Holidays were given for very slight reasons. We used to get a holiday even when one of our students passed the Government Clerical Examinatio­n. As a matter of fact, you ought to respect us because all the holidays on your calendar began in our days.

School those days, started at 10.30 am and closed at 4 pm. This was due to the incessant agitation carried on by our Master, Mr Heyzer, on behalf of the boys who attended school from distant places like Kadugannaw­a, Gampola, and Matale. Some boys had to walk distances ranging from three to eight miles. Their pursuit of knowledge must have been an earnest one. For their only meals were early in the morning and at late night. They had a snack at 1.30 pm. To do their homework they had to keep up in the small hours of the morning.

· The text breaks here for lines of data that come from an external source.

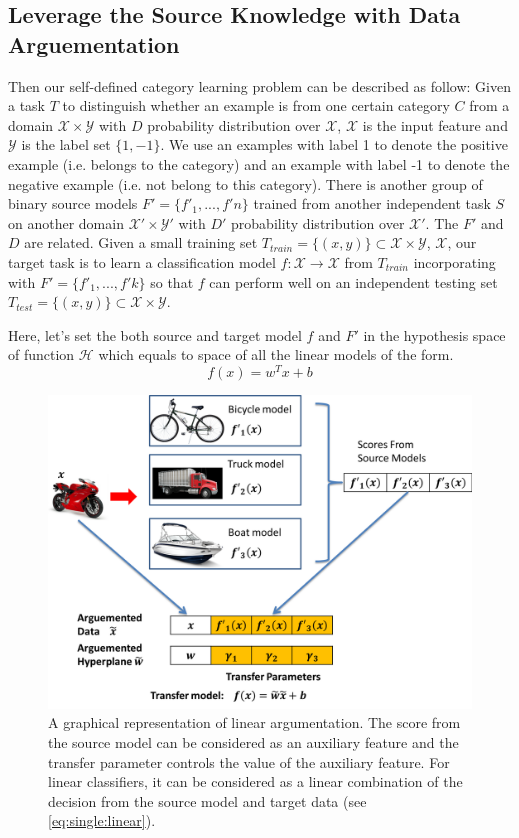 \subsection{Leverage the Source Knowledge with Data Arguementation}
Then our self-defined category learning problem can be described as follow: Given a task $T$ to distinguish whether an example is from one certain category $C$ from a domain $\mathcal{X} \times \mathcal{Y}$ with $D$ probability distribution over $\mathcal{X}$, $\mathcal{X}$ is the input feature and $\mathcal{Y}$ is the label set $\{1,-1\}$. We use an examples with label 1 to denote the positive example (i.e. belongs to the category) and an example with label -1 to denote the negative example (i.e. not belong to this category). There is another group of binary source models $F'=\{f'_{1},...,f'{n}\}$ trained from another independent task $S$ on another domain $\mathcal{X'} \times \mathcal{Y'}$ with $D'$ probability distribution over $\mathcal{X'}$. The $F'$ and $D$ are related. Given a small training set $T_{train}=\{(x,y)\} \subset \mathcal{X}\times \mathcal{Y}$, $\mathcal{X}$, our target task is to learn a classification model $f: \mathcal{X} \rightarrow \mathcal{X}$ from $T_{train}$ incorporating with $F'=\{f'_{1},...,f'{k}\}$ so that $f$ can perform well on an independent testing set $T_{test}=\{(x,y)\} \subset \mathcal{X} \times \mathcal{Y}$.

Here, let's set the both source and target model $f$ and $F'$ in the hypothesis space of function $\mathcal{H}$ which equals to space of all the linear models of the form. 
\begin{equation}
f(x)=w^Tx+b
\end{equation}
\begin{figure}
	\centering
	\includegraphics[scale=.7]{transfer/fig/argumentation.png}
	\caption{A graphical representation of linear argumentation. The score from the source model can be considered as an auxiliary feature and the transfer parameter controls the value of the auxiliary feature. For linear classifiers, it can be considered as a linear combination of the decision from the source model and target data (see \eqref{eq:single:linear}).}\label{fig:single:arg}
\end{figure}

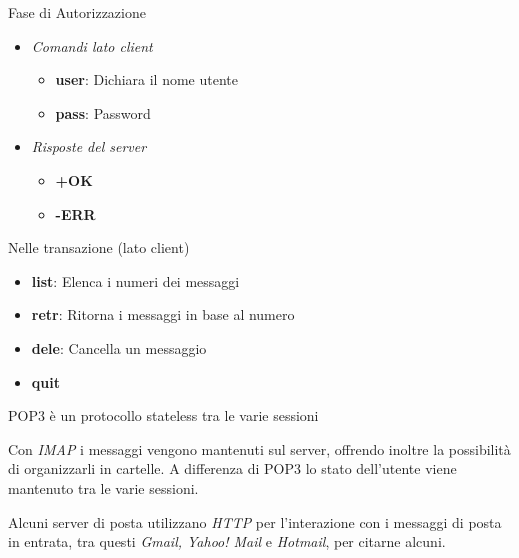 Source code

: \documentclass{article}
\newcounter{subsubsubsection}[subsubsection]
\begin{document}
                    Fase di Autorizzazione
                    \begin{itemize}
                        \item \textit{Comandi lato client}
                              \begin{itemize}
                                  \item \textbf{user}: Dichiara il nome utente
                                  \item \textbf{pass}: Password 
                              \end{itemize}
                        \item \textit{Risposte del server}
                              \begin{itemize}
                                  \item \textbf{+OK}
                                  \item \textbf{-ERR}
                              \end{itemize}
                    \end{itemize}
                    Nelle transazione (lato client)
                    \begin{itemize}
                        \item \textbf{list}: Elenca i numeri dei messaggi
                        \item \textbf{retr}: Ritorna i messaggi in base al numero
                        \item \textbf{dele}: Cancella un messaggio
                        \item \textbf{quit}
                    \end{itemize}
                    POP3 è un protocollo stateless tra le varie sessioni

                    Con \textit{IMAP} i messaggi vengono mantenuti sul server, offrendo inoltre la possibilità di organizzarli in cartelle. A differenza di POP3 lo stato dell'utente viene mantenuto tra le varie sessioni. 

                    Alcuni server di posta utilizzano \textit{HTTP} per l'interazione con i messaggi di posta in entrata, tra questi \textit{Gmail, Yahoo! Mail} e \textit{Hotmail}, per citarne alcuni.
\end{document}
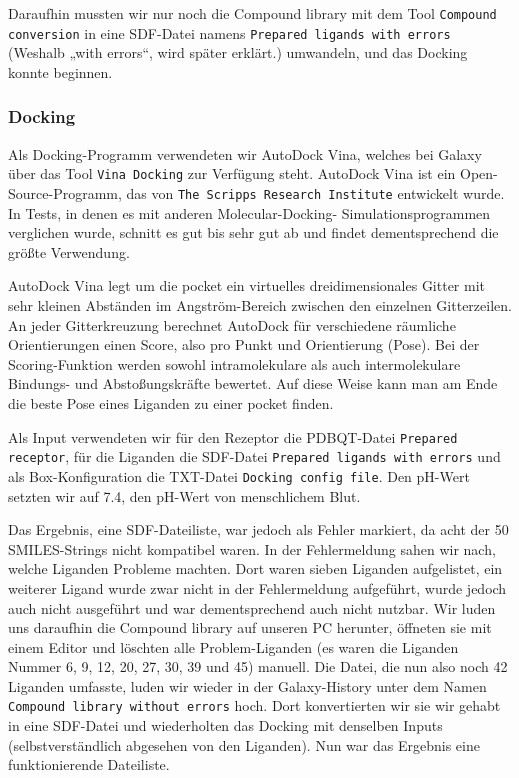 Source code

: \documentclass[10pt]{article}
\begin{document}
    Daraufhin mussten wir nur noch die Compound library mit dem Tool \texttt{Compound conversion} in eine SDF-Datei
    namens
    \texttt{Prepared ligands with errors} (Weshalb „with errors“, wird später erklärt.) umwandeln, und das Docking
    konnte
    beginnen.

    \subsubsection{Docking}\label{subsubsec:docking}

    Als Docking-Programm verwendeten wir AutoDock Vina, welches bei Galaxy über das Tool \texttt{Vina Docking} zur
    Verfügung
    steht.\cite{20, 21} AutoDock Vina ist ein Open-Source-Programm, das von \texttt{The Scripps Research
    Institute} entwickelt
    wurde.\cite{29} In
    Tests, in denen es mit anderen Molecular-Docking-
    Simulationsprogrammen verglichen wurde, schnitt es gut bis sehr
    gut ab und findet dementsprechend die größte Verwendung.

    AutoDock Vina legt um die pocket ein virtuelles dreidimensionales Gitter mit sehr kleinen Abständen im
    Angström-Bereich zwischen den einzelnen Gitterzeilen. An jeder Gitterkreuzung berechnet AutoDock für verschiedene
    räumliche Orientierungen einen Score, also pro Punkt und Orientierung (Pose). Bei der Scoring-Funktion werden
    sowohl intramolekulare als auch intermolekulare Bindungs- und Abstoßungskräfte bewertet. Auf diese Weise kann man
    am Ende die beste Pose eines Liganden zu einer pocket finden.

    Als Input verwendeten wir für den Rezeptor die PDBQT-Datei \texttt{Prepared receptor}, für die Liganden die
    SDF-Datei
    \texttt{Prepared ligands with errors} und als Box-Konfiguration die TXT-Datei \texttt{Docking config file}. Den
    pH-Wert setzten
    wir auf 7.4, den pH-Wert von menschlichem Blut.

    Das Ergebnis, eine SDF-Dateiliste, war jedoch als Fehler markiert, da acht der 50 SMILES-Strings nicht kompatibel
    waren. In der Fehlermeldung sahen wir nach, welche Liganden Probleme machten. Dort waren sieben Liganden
    aufgelistet, ein weiterer Ligand wurde zwar nicht in der Fehlermeldung aufgeführt, wurde jedoch auch nicht
    ausgeführt und war dementsprechend auch nicht nutzbar. Wir luden uns daraufhin die Compound library auf unseren
    PC herunter, öffneten sie mit einem Editor und löschten alle Problem-Liganden (es waren die Liganden Nummer 6, 9,
    12, 20, 27, 30, 39 und 45) manuell. Die Datei, die nun also noch 42 Liganden umfasste, luden wir wieder in der
    Galaxy-History unter dem Namen \texttt{Compound library without errors} hoch. Dort konvertierten wir sie wir
    gehabt in
    eine SDF-Datei und wiederholten das Docking mit denselben Inputs (selbstverständlich abgesehen von den Liganden).
    Nun war das Ergebnis eine funktionierende Dateiliste.
\end{document}
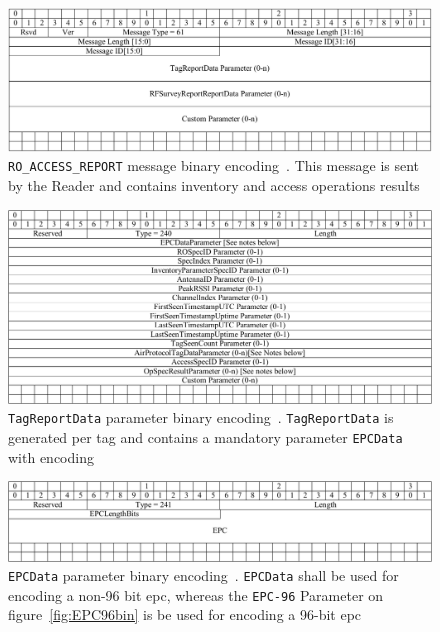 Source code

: \begin{figure}[]
    \centering
    \includegraphics[width=\textwidth]{./figs/02-state-of-the-art/RO_ACCESS_REPORT_bin.pdf}
    \caption[\texttt{RO\_ACCESS\_REPORT} message binary encoding]{\texttt{RO\_ACCESS\_REPORT} message binary encoding~\cite{LowLevelReader}. This message is sent by the Reader and contains inventory and access operations results} 
    \label{fig:ROACCESSREPORTbin}
\end{figure}

\begin{figure}[]
    \centering
    \includegraphics[width=\textwidth]{./figs/02-state-of-the-art/TagReportData_bin.pdf}
    \caption[\texttt{TagReportData} parameter binary encoding]{\texttt{TagReportData} parameter binary encoding~\cite{LowLevelReader}. \texttt{TagReportData} is generated per tag and contains a mandatory parameter \texttt{EPCData} with encoding} 
    \label{fig:TagReportDatabin}
\end{figure}

\begin{figure}[]
    \centering
    \includegraphics[width=\textwidth]{./figs/02-state-of-the-art/EPCDataParameter_bin.pdf}
    \caption[\texttt{EPCData} parameter binary encoding]{\texttt{EPCData} parameter binary encoding~\cite{LowLevelReader}. \texttt{EPCData} shall be used for encoding a non-96 bit \ac{epc}, whereas the \texttt{EPC-96} Parameter on figure~\ref{fig:EPC96bin} is be used for encoding a 96-bit \ac{epc}} 
    \label{fig:EPCDatabin}
\end{figure}

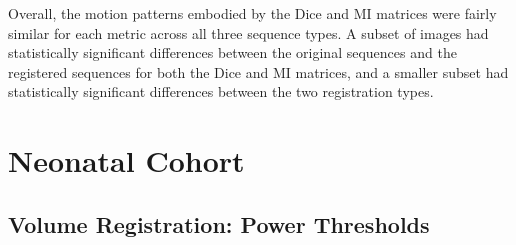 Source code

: 
Overall, the motion patterns embodied by the Dice and MI matrices were fairly similar for each metric across all three sequence types. A subset of images had statistically significant differences between the original sequences and the registered sequences for both the Dice and MI matrices, and a smaller subset had statistically significant differences between the two registration types. 

\section{Neonatal Cohort}

\subsection{Volume Registration: Power Thresholds}

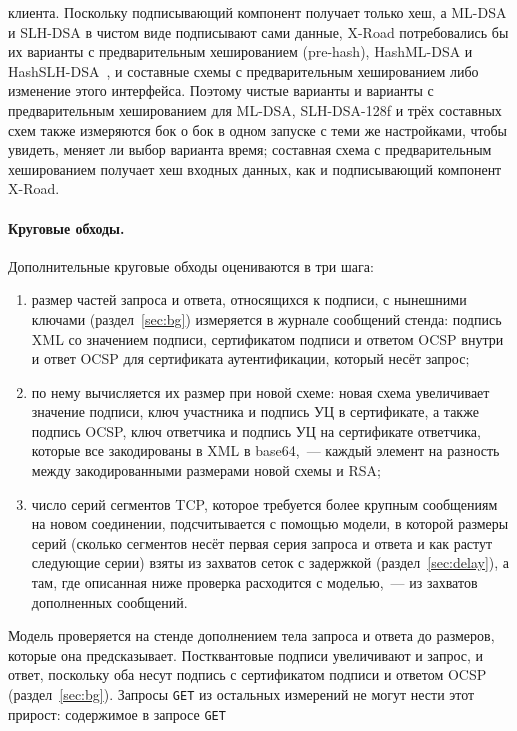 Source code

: \documentclass[conference,a4paper]{IEEEtran}
\newcommand{\newtext}[1]{{\color{blue}#1}}
\newcommand{\newgreen}[1]{{\color{green!50!black}#1}}
\newcommand{\newviolet}[1]{{\color{violet}#1}}
\begin{document}
{{клиента.} \newviolet{Поскольку подписывающий компонент получает только хеш, а ML-DSA и SLH-DSA в чистом
виде подписывают сами данные, X-Road потребовались бы их варианты с предварительным хешированием (pre-hash), HashML-DSA и
HashSLH-DSA~\cite{fips204,fips205}, и составные схемы с предварительным хешированием либо изменение этого интерфейса. Поэтому
чистые варианты и варианты с предварительным хешированием для ML-DSA, SLH-DSA-128f и трёх составных схем также
измеряются бок о бок в одном запуске с теми же настройками, чтобы увидеть, меняет ли выбор
варианта время; составная схема с предварительным хешированием получает хеш входных данных, как и подписывающий компонент
X-Road.}

\paragraph{Круговые обходы.} Дополнительные круговые обходы оцениваются в три шага:
\begin{enumerate}
  \item размер частей запроса и ответа, относящихся к подписи, с нынешними ключами
  (раздел~\ref{sec:bg}) измеряется в журнале сообщений стенда: подпись XML со
  значением подписи, сертификатом подписи и ответом OCSP внутри и ответ OCSP для
  сертификата аутентификации, который несёт запрос;
  \item по нему вычисляется их размер при новой схеме: новая схема увеличивает значение подписи,
  ключ участника и подпись УЦ в сертификате, а также подпись OCSP, ключ ответчика и
  подпись УЦ на сертификате ответчика, которые все закодированы в XML в base64,~--- каждый элемент на разность
  между закодированными размерами новой схемы и RSA;
  \item число серий сегментов TCP, которое требуется более крупным сообщениям на новом соединении, подсчитывается с помощью
  модели, в которой размеры серий (сколько сегментов несёт первая серия запроса и ответа
  и как растут следующие серии) взяты из захватов сеток с задержкой
  (раздел~\ref{sec:delay})\newgreen{, а там, где описанная ниже проверка расходится с моделью,~--- из
  захватов дополненных сообщений}.
\end{enumerate}
Модель проверяется на стенде дополнением тела запроса и ответа до размеров, которые она
предсказывает\newtext{. Постквантовые подписи увеличивают и запрос, и ответ, поскольку оба
несут подпись с сертификатом подписи и ответом OCSP (раздел~\ref{sec:bg}). Запросы
\texttt{GET} из остальных измерений не могут нести этот прирост: содержимое в запросе \texttt{GET}
}}
\end{document}
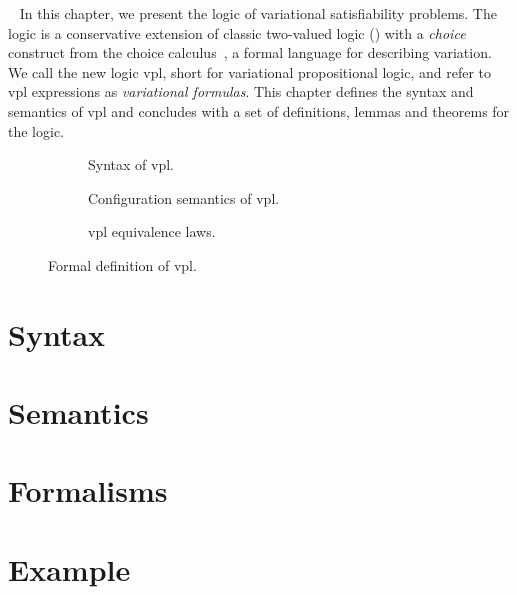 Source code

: ~\label{chapter:vpl}
%
In this chapter, we present the logic of variational satisfiability problems.
%
The logic is a conservative extension of classic two-valued logic (\pl{})
with a \emph{choice} construct from the choice
calculus~\cite{EW11tosem,Walk13thesis}, a formal language for describing
variation. We call the new logic \acs{vpl}, short for variational propositional
logic, and refer to \ac{vpl} expressions as \emph{variational formulas}.
%
This chapter defines the syntax and semantics of \ac{vpl} and concludes with a
set of definitions, lemmas and theorems for the logic.
%
\begin{figure}
  \begin{subfigure}[t]{\linewidth}
    \centering
    
    \caption{Syntax of \ac{vpl}.}%
    \label{fig:cc:stx}
  \end{subfigure}
%
  \begin{subfigure}[t]{\linewidth}
    
    \centering
    \caption{Configuration semantics of \ac{vpl}.}%
    \label{fig:cc:cfg}
  \end{subfigure}
%
  \begin{subfigure}[t]{\linewidth}
    
    \centering
    \caption{\ac{vpl} equivalence laws.}%
    \label{fig:cc:eqv}
  \end{subfigure}
\caption{Formal definition of \ac{vpl}.}%
\label{fig:cc}
\end{figure}
%
%
\section{Syntax}

%
\section{Semantics}

%
\section{Formalisms}

%
\section{Example}


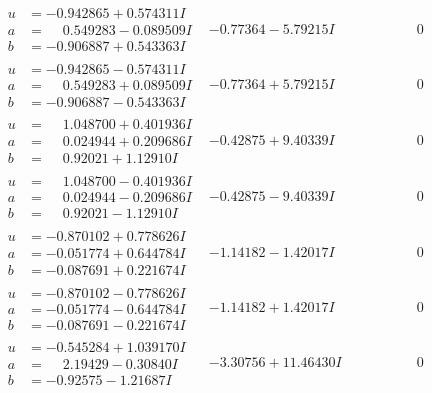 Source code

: \documentclass[1p]{elsarticle_modified}
\theoremstyle{definition}
\begin{document}
$$\begin{array}{c|c|c}
\begin{aligned}
u &= -0.942865 + 0.574311 I \\
a &= \phantom{-}0.549283 - 0.089509 I \\
b &= -0.906887 + 0.543363 I\end{aligned}
 & -0.77364 - 5.79215 I & \phantom{-0.000000 } 0 \\ \hline\begin{aligned}
u &= -0.942865 - 0.574311 I \\
a &= \phantom{-}0.549283 + 0.089509 I \\
b &= -0.906887 - 0.543363 I\end{aligned}
 & -0.77364 + 5.79215 I & \phantom{-0.000000 } 0 \\ \hline\begin{aligned}
u &= \phantom{-}1.048700 + 0.401936 I \\
a &= \phantom{-}0.024944 + 0.209686 I \\
b &= \phantom{-}0.92021 + 1.12910 I\end{aligned}
 & -0.42875 + 9.40339 I & \phantom{-0.000000 } 0 \\ \hline\begin{aligned}
u &= \phantom{-}1.048700 - 0.401936 I \\
a &= \phantom{-}0.024944 - 0.209686 I \\
b &= \phantom{-}0.92021 - 1.12910 I\end{aligned}
 & -0.42875 - 9.40339 I & \phantom{-0.000000 } 0 \\ \hline\begin{aligned}
u &= -0.870102 + 0.778626 I \\
a &= -0.051774 + 0.644784 I \\
b &= -0.087691 + 0.221674 I\end{aligned}
 & -1.14182 - 1.42017 I & \phantom{-0.000000 } 0 \\ \hline\begin{aligned}
u &= -0.870102 - 0.778626 I \\
a &= -0.051774 - 0.644784 I \\
b &= -0.087691 - 0.221674 I\end{aligned}
 & -1.14182 + 1.42017 I & \phantom{-0.000000 } 0 \\ \hline\begin{aligned}
u &= -0.545284 + 1.039170 I \\
a &= \phantom{-}2.19429 - 0.30840 I \\
b &= -0.92575 - 1.21687 I\end{aligned}
 & -3.30756 + 11.46430 I & \phantom{-0.000000 } 0 \\ \hline\begin{aligned}

\end{aligned}
\end{array}$$
\end{document}
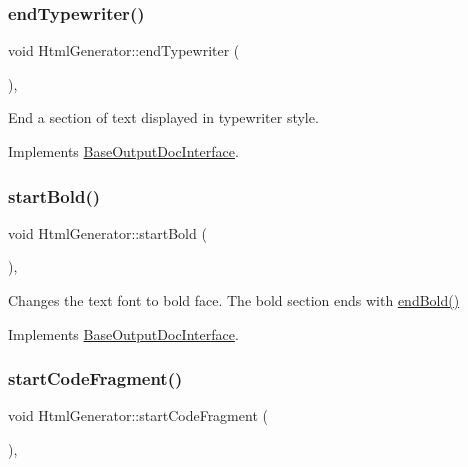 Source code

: \subsubsection{\texorpdfstring{endTypewriter()}{endTypewriter()}}
{\footnotesize\ttfamily void Html\+Generator\+::end\+Typewriter (\begin{DoxyParamCaption}{ }\end{DoxyParamCaption})\hspace{0.3cm}{\ttfamily [inline]}, {\ttfamily [virtual]}}

End a section of text displayed in typewriter style. 

Implements \mbox{\hyperlink{class_base_output_doc_interface_a9e987baf8aed76f0e5e6676b3238d2c8}{Base\+Output\+Doc\+Interface}}.

\mbox{\label{class_html_generator_a4785d0f1ac1828284aa1f21dbb1e3773}} 
\subsubsection{\texorpdfstring{startBold()}{startBold()}}
{\footnotesize\ttfamily void Html\+Generator\+::start\+Bold (\begin{DoxyParamCaption}{ }\end{DoxyParamCaption})\hspace{0.3cm}{\ttfamily [inline]}, {\ttfamily [virtual]}}

Changes the text font to bold face. The bold section ends with \mbox{\hyperlink{class_html_generator_a8e60c605c5db7577e2e0256c0431dcb1}{end\+Bold()}} 

Implements \mbox{\hyperlink{class_base_output_doc_interface_aa0bfe5ef08077a7191ba4666f47c441b}{Base\+Output\+Doc\+Interface}}.

\mbox{\label{class_html_generator_ac071e1f57eb6e4b2d4baeae1723186bd}} 
\subsubsection{\texorpdfstring{startCodeFragment()}{startCodeFragment()}}
{\footnotesize\ttfamily void Html\+Generator\+::start\+Code\+Fragment (\begin{DoxyParamCaption}{ }\end{DoxyParamCaption})\hspace{0.3cm}{\ttfamily [inline]}, {\ttfamily [virtual]}}

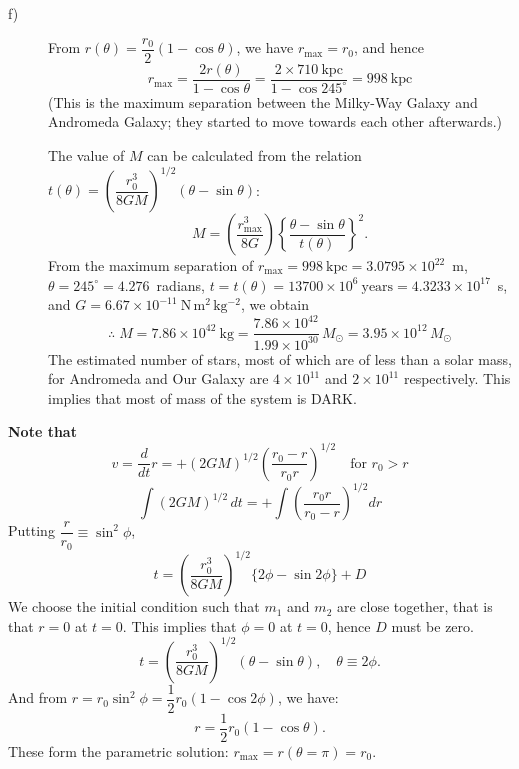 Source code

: \begin{description}
\item[f)] From $r(\theta) = \dfrac{r_0}{2}(1-\cos\theta)$, we have
  $r_{\mathrm{max}} = r_0$, and hence
  \begin{equation*}
  r_{\mathrm{max}} = \frac{2r(\theta)}{1-\cos\theta}
  = \frac{2 \times 710~\mathrm{kpc}}{1 - \cos 245^\circ}
  = 998~\mathrm{kpc}
  \tag*{[5]}
  \end{equation*}
  (This is the maximum separation between the Milky-Way Galaxy and Andromeda
  Galaxy; they started to move towards each other afterwards.)

  The value of $M$ can be calculated from the relation
  $t(\theta) = \left(\dfrac{r_0^3}{8GM}\right)^{1/2}(\theta - \sin\theta)$:
  \[
  M = \left(\frac{r_{\mathrm{max}}^3}{8G}\right)
      \left\{\frac{\theta - \sin\theta}{t(\theta)}\right\}^{2}.
  \]
  From the maximum separation of
  $r_{\mathrm{max}} = 998~\mathrm{kpc} = 3.0795 \times 10^{22}$~m,
  $\theta = 245^\circ = 4.276$~radians,
  $t = t(\theta) = 13700 \times 10^{6}~\mathrm{years}
     = 4.3233 \times 10^{17}$~s, and
  $G = 6.67 \times 10^{-11}~\mathrm{N\,m^2\,kg^{-2}}$, we obtain
  \begin{equation*}
  \therefore\; M = 7.86 \times 10^{42}~\mathrm{kg}
  = \frac{7.86 \times 10^{42}}{1.99 \times 10^{30}}\,M_\odot
  = 3.95 \times 10^{12}\,M_\odot
  \tag*{[5]}
  \end{equation*}
  The estimated number of stars, most of which are of less than a solar mass,
  for Andromeda and Our Galaxy are $4 \times 10^{11}$ and $2 \times 10^{11}$
  respectively. This implies that most of mass of the system is DARK.
\end{description}

\medskip
\noindent\textbf{Note that}
\[
v = \frac{d}{dt}r = +(2GM)^{1/2}\left(\frac{r_0 - r}{r_0 r}\right)^{1/2}
\quad\text{for } r_0 > r
\]
\[
\int (2GM)^{1/2}\,dt = +\int \left(\frac{r_0 r}{r_0 - r}\right)^{1/2} dr
\]
Putting $\dfrac{r}{r_0} \equiv \sin^2\phi$,
\[
t = \left(\frac{r_0^3}{8GM}\right)^{1/2}\{2\phi - \sin 2\phi\} + D
\]
We choose the initial condition such that $m_1$ and $m_2$ are close together,
that is that $r = 0$ at $t = 0$. This implies that $\phi = 0$ at $t = 0$,
hence $D$ must be zero.
\[
t = \left(\frac{r_0^3}{8GM}\right)^{1/2}(\theta - \sin\theta),
\quad \theta \equiv 2\phi.
\]
And from $r = r_0 \sin^2\phi = \dfrac{1}{2}r_0(1 - \cos 2\phi)$, we have:
\[
r = \frac{1}{2}r_0(1 - \cos\theta).
\]
These form the parametric solution:
$r_{\mathrm{max}} = r(\theta = \pi) = r_0$.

Even students of 30 years of age attended school. Most of them wore hairknots; and they took real pride in them. The cane was a real terror. It was the cure for mischief, cribbling, neglect of work and for displeasin­g the teacher. But our teachers occasional­ly were kind to us and for one act of clemency we swore eternal devotion to them.

Our teachers were gods to us. Their exhortatio­n paved the way for great success for the perseverin­g kind. Their instructio­ns guided us along the highway of noble conduct. These pedagogues of old were venerable, philosophi­c, strict, and fool-proof. We used to take rice cakes and a bunch of plantains in a pingo as a mark of gratitude for promotions. The modern guru condemns these old lovable customs of the sisya.

Most of the students in our time used to chew betel and spit in the school premises and dirty the walls. Our masters made it a special point to threaten us with severe caning if we were caught. To avoid trouble, in a clique of boys, one would bring areca-nuts, another chunam, a third the betel; perhaps someone else would add the tobacco. Thus, the betel chewing was carried on unnoticed; the spit was buried in the sands of the compound.

School-going then, as now, had its thrills.